My desk is in a prime morning worship kind of place. It faces a window, and the window faces south (mostly). My view is of my yard, a nice lawn edge by tall firs and a rail fence at the road. Across the road, majestic pines tower 60 or more feet in the air and they move with the slightest breeze. There is no wind outside this morning and the trees are very very still.
The idea of meditation appeals to me, but rituals make me feel just a little bit silly. I understand that they are important and that they can trigger all kinds of things, but I just feel silly doing them. Perhaps if I understood the purpose of the rituals in different kinds of meditation, I might feel less twitchy about it. I don't know.
I know that physical movement, or physical enforced stillness can be powerful triggers for the human brain. I know that our brains respond chemically to things that the body does physically. Why, then, is it so hard for me to let go and do the things necessary to meditate? This stuff is science. It makes sense. Why do I fight it so?
I know there are ways to slow down brain waves. I think that's part of what meditation does - it slows down the body's rhythms until a person reaches a trance-like state. That's cool. I know how to do that to my body and my mind in other circumstances. Why can't I do that in meditation or prayer?
The thing that just sprang to mind but was nearly quashed was trust. When I am in that trance-like state, it is generally during some pretty intimate and physically demanding sex play. I have to be with someone I trust explicitly in order to feel safe enough to let go and float in the world of subspace.
So is this where I realize that I do not trust god enough to let go and float in that in-between world of consciousness and enchantment? Is that it? That I am afraid to let go and float? I can let go and drop into that marvelous trance easily with the right play partner, and less easily, but still dependably and surely with a partner I know less well. But to let go and submit to god? That seems beyond what I can do.
And I have to say that sounds utterly silly. Sillier than any ritual designed to help the faithful worship in a meaningful way, sillier than any ancient phrases chanted in Latin that people have long forgotten the meaning of, sillier than incense and oil and holy water. I do not have enough faith to submit my will to god the way I can submit my will to a sex partner.
See what happens when I am over-tired and write without the benefit of coffee? Yikes.
I guess the next question is "what must I know of god in order to trust him/it enough to submit my will?"
The first three steps in my 12-step program talk about (1) acknowledging powerlessness; (2) coming to believe in a higher power than can restore balance; and (3) turning will and life over to that higher power.
So now here I am, with a quarter-century of recovery under my belt, and I find myself in a place where I am revisiting step two. Do I really believe that there is a power greater than myself that can restore me to sanity? Of course I do. I believe in a god, for lack of some other less cumbersome word, who can restore me to sanity. I have seen it happen in recovery. I have watched people come in all jittery and rough, at the very bottom of what could be called human existence, and I have seen them transformed into clean, healthy, rational, sane, productive members of society because they asked for help from outside themselves.
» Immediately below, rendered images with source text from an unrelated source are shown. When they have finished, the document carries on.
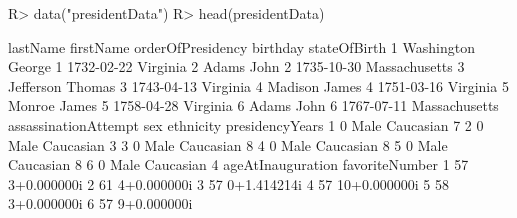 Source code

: \documentclass[article,shortnames]{jss}
\begin{document}
\begin{Schunk}
\begin{Sinput}
R> data("presidentData")
R> head(presidentData)
\end{Sinput}
\begin{Soutput}
    lastName firstName orderOfPresidency   birthday  stateOfBirth
1 Washington    George                 1 1732-02-22      Virginia
2      Adams      John                 2 1735-10-30 Massachusetts
3  Jefferson    Thomas                 3 1743-04-13      Virginia
4    Madison     James                 4 1751-03-16      Virginia
5     Monroe     James                 5 1758-04-28      Virginia
6      Adams      John                 6 1767-07-11 Massachusetts
  assassinationAttempt  sex ethnicity presidencyYears
1                    0 Male Caucasian               7
2                    0 Male Caucasian               3
3                    0 Male Caucasian               8
4                    0 Male Caucasian               8
5                    0 Male Caucasian               8
6                    0 Male Caucasian               4
  ageAtInauguration favoriteNumber
1                57    3+0.000000i
2                61    4+0.000000i
3                57    0+1.414214i
4                57   10+0.000000i
5                58    3+0.000000i
6                57    9+0.000000i
\end{Soutput}
\end{Schunk}
\end{document}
I know that there is a power greater than myself that can restore me to sanity because it has happened. I asked for help, even when I did not believe in a god, or that any god would believe in my, and I was helped. Shit came around. It worked out. And it was not my doing. I believe that there is a higher power. I know this in my bones. It is real. I have seen evidence in my life and with my eyes of what faith can do.
Is it faith, then, that makes all this possible, and maybe not god? Is it the act of faith that makes the powerful and miraculous happen, or the deity itself? Is that where I am? I have always said that a placebo is a powerful thing. If you believe it is a cure, it can cure you. Sometimes.
So, is there some part of my brain, then, that doubts the existence of a god? Is there some part that believes in the ritual but not the object of that worship? Is that what is preventing me from submitting myself to god and letting go enough to get to that marvelous trance state? That I don't trust whatever construct it is that I have of god enough to be vulnerable in that way? Or am I afraid that if I let go that completely that I will be changed in some, huge, permanent way? Do I fear losing myself in this? Do I fear losing the parts of me that I know are unhealthy but which I still enjoy? In terms of step parlance, am I willing to have god remove my defects of character? Am I really, truly, willing? To let go of them all? Hmm. Perhaps there are some that I still cling to.
I would like to have the kind of faith that would allow me to do a meditative kind of trust fall into the metaphysical arms of god, knowing I am safe and that I will be held. I can do it with a lover. I can do it with a less intimate sex partner. But I cannot do it with god? How does that make sense?
This is tough stuff for a tired head so early in the morning.